Concerts have been performing live ever since the birth of rock and roll. They’re seeing your entire audience; they’re feeling the intense passion which is put into every piece of music. None of those things are achievable through listening to only a mp3. Music enables to bond with others; concerts help make sure that everyone who listens to it becomes personally connected to you.


The majority of bands who get their start in a local nightclub or pub will often go on to perform at big venues, like arenas. Unfortunately, the venues which get musician playing have to be extremely large to accommodate the numerous performers who show up for the evening. If there’s not enough room inside, or if the venue cannot hold all the performers, the whole concert may have to be canceled. Musicians don’t like to play at small venues, or in places where the sound quality isn’t quite as great as it could be. It’s also very easy to get injured if the venue is not properly constructed or designed.

A lot of times bands prefer to be part of a bigger musical family. Attending concerts in the company of your closest friends or family is a pure and innocent experience. On the other hand, if you’re going to be performing for a larger audience, especially if the audiences are in attendance for the same reasons you want to, you might need to take a few precautions to ensure that the overall experience is a good one. Hopefully these tips will prove helpful to you and your musician friends or family when attending a live concert.

As mentioned above, smaller venues are more likely to provide a safe environment for a concert. This is because the size of a venue limits the amount of potential disturbances which can occur. However, it’s important to realize that some classical music concert halls do have very loud, distracting elements like projection speakers which can actually cause hearing damage to the audience. It’s best to test out your equipment before going on-stage in order to determine what the general noise level is.

Many classical music concert halls have been constructed recently with incredibly thin walls to help cut down on sound reflections. Unfortunately, this also means that concert halls that feature these types of designs often feature poor acoustics. In the past, acoustical design has always been a critical factor in creating a good concert experience, but these days most concert halls featuring recital and opera type music either have poor acoustics or no acoustics at all. It’s usually best to avoid these kinds of concert halls in favor of a recital hall with good acoustics.

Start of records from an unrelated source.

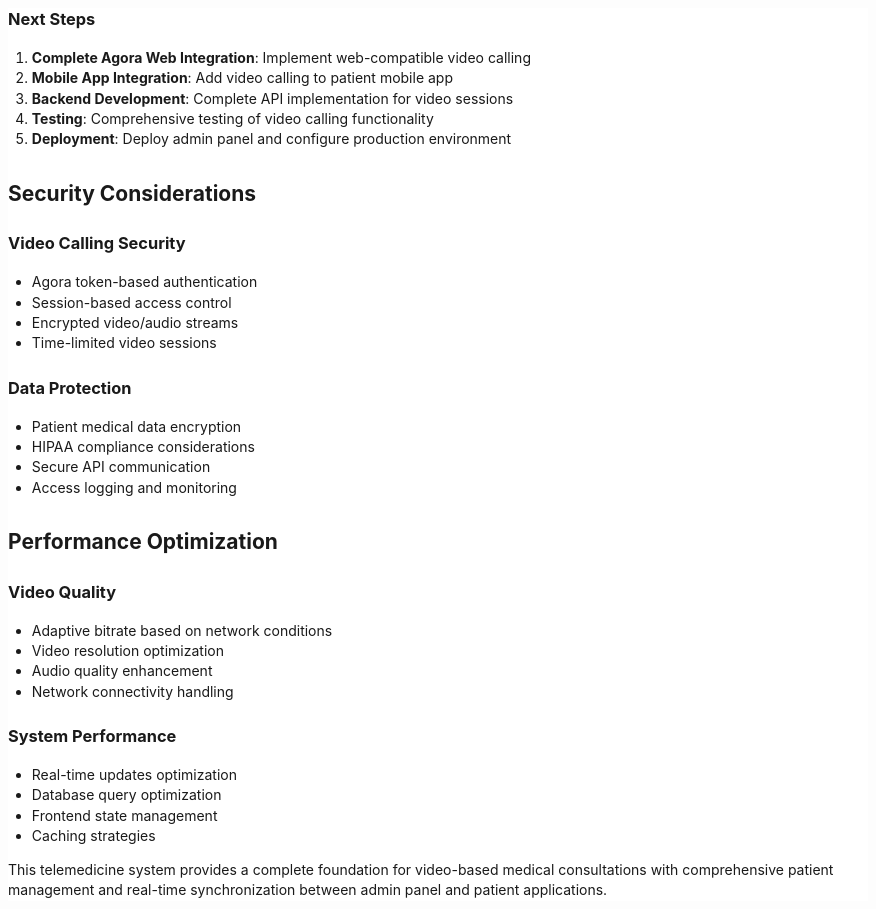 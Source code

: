 ### Next Steps

1. **Complete Agora Web Integration**: Implement web-compatible video calling
2. **Mobile App Integration**: Add video calling to patient mobile app
3. **Backend Development**: Complete API implementation for video sessions
4. **Testing**: Comprehensive testing of video calling functionality
5. **Deployment**: Deploy admin panel and configure production environment

## Security Considerations

### Video Calling Security

- Agora token-based authentication
- Session-based access control
- Encrypted video/audio streams
- Time-limited video sessions

### Data Protection

- Patient medical data encryption
- HIPAA compliance considerations
- Secure API communication
- Access logging and monitoring

## Performance Optimization

### Video Quality

- Adaptive bitrate based on network conditions
- Video resolution optimization
- Audio quality enhancement
- Network connectivity handling

### System Performance

- Real-time updates optimization
- Database query optimization
- Frontend state management
- Caching strategies

This telemedicine system provides a complete foundation for video-based medical consultations with comprehensive patient management and real-time synchronization between admin panel and patient applications.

Finally, many classical concerts are held outdoors in the summer. Unfortunately, while the weather may be nice, the grass is usually very hot and sweaty. This can lead to audience members passing out or getting very dirty, which is definitely not conducive to a professional performance. If you’re planning a concert in an area where it snows or if it’s very hot outside, find a suitable indoor venue. You’ll probably save yourself a lot of hassle and money by doing that instead of trying to hold your concerts in stuffy outdoor auditoriums. And remember that quality isn’t everything: while you should spend as much effort and money as you can afford to ensure a great experience for your audience, you shouldn’t skimp on quality in order to save money.